In the Fort area, the former Prince of Wales museum resides in an interesting domed building. Former because, in-line with changing British names back to their Indian predecessors (Mumbai instead of Bombay, etc), now it has a 37-syllable Indian name. The free audio guide was narrated very well and highlighted a number of pieces I would have otherwise skipped over. An ivory jewelry box may be the highlight of the building. Thin sheets of ivory were intricately carved creating a see-through container that almost looked translucent. Each face had a unique geometric design.
There was an incongruous section of large format European paintings and a very cool collection of Hindu sculptures of Shiva, Vishnu and Ganesh. I will admit I do not have the best memory but when each god can have 10-15 different incarnations and names, it makes it really hard to keep track. Further confusing the matter is that Hindus consider Buddha as one of their gods but Buddhists reject this. Having typed that, I suppose that’s a lot like Jesus and the Jews.

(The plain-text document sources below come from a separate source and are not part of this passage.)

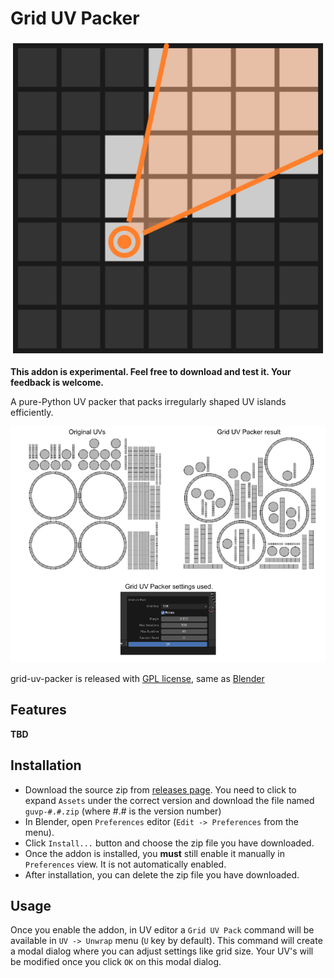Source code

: # Grid UV Packer

![grid-uv-packer logo](./img/grid-uv-packer-logo.png)

**This addon is experimental.  Feel free to download and test it.  Your
feedback is welcome.**

A pure-Python UV packer that packs irregularly shaped UV islands efficiently.

![example](./img/example.png)

grid-uv-packer is released with [GPL license](./COPYING.txt), same as
[Blender](https://www.blender.org/about/license/)

## Features

**TBD**

## Installation

- Download the source zip from [releases
  page](https://github.com/muhuk/grid-uv-packer/releases).  You need to click
  to expand `Assets` under the correct version and download the file named
  `guvp-#.#.zip` (where #.# is the version number)
- In Blender, open `Preferences` editor (`Edit -> Preferences`
  from the menu).
- Click `Install...` button and choose the zip file you have downloaded.
- Once the addon is installed, you **must** still enable it manually in
  `Preferences` view.  It is not automatically enabled.
- After installation, you can delete the zip file you have downloaded.

## Usage

Once you enable the addon, in UV editor a `Grid UV Pack` command will be
available in `UV -> Unwrap` menu (`U` key by default).  This command will
create a modal dialog where you can adjust settings like grid size. Your UV's
will be modified once you click `OK` on this modal dialog.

Afterwards I walked to the Gateway of India and sat in the small park in front of the gate. This truly giant arch was supposed to be a symbol of British power but only a few years after its completion the British left India in a ceremony through this gate when India gained its independence.
While sitting in the park, a large group of children gathered to have a snack, sitting in two long lines. I was making some notes in my book when a big group of kids came over and formed a semi circle around me. I looked up and smiled as they were smiling at me and went back to the long division I was trying to solve (how much I had spent on train tickets so I could keep accurate tabs in Jennifer’s notebook). These kids just continued crowding around until I couldn’t help but look up again and try to talk to them. Unfortunately none of them spoke English but we did a little pantomiming which made them laugh and they eventually ran away.
As the rest of the kids left, a couple of them asked me my name and then started repeating it in all kinds of funny ways. I have come to really appreciate kids as we have traveled because of their genuine curiosity and friendliness (even when trying to hawk you a postcard or a photocopied book).
I finished off by visiting the Taj Mahal Tower and Palace hotel and then getting lost on my way back to my hotel in a maze of side alleys and a hidden bazaar. As I wandered past the cooped chickens and free roaming goats, there were countless stands of colorful fruits and vegetables and my favorite sight: no whiteys. Although I was just a few meters from the Tommy Hilfiger and Adidas stores on the Colaba Causeway, a left instead of a right made a big difference.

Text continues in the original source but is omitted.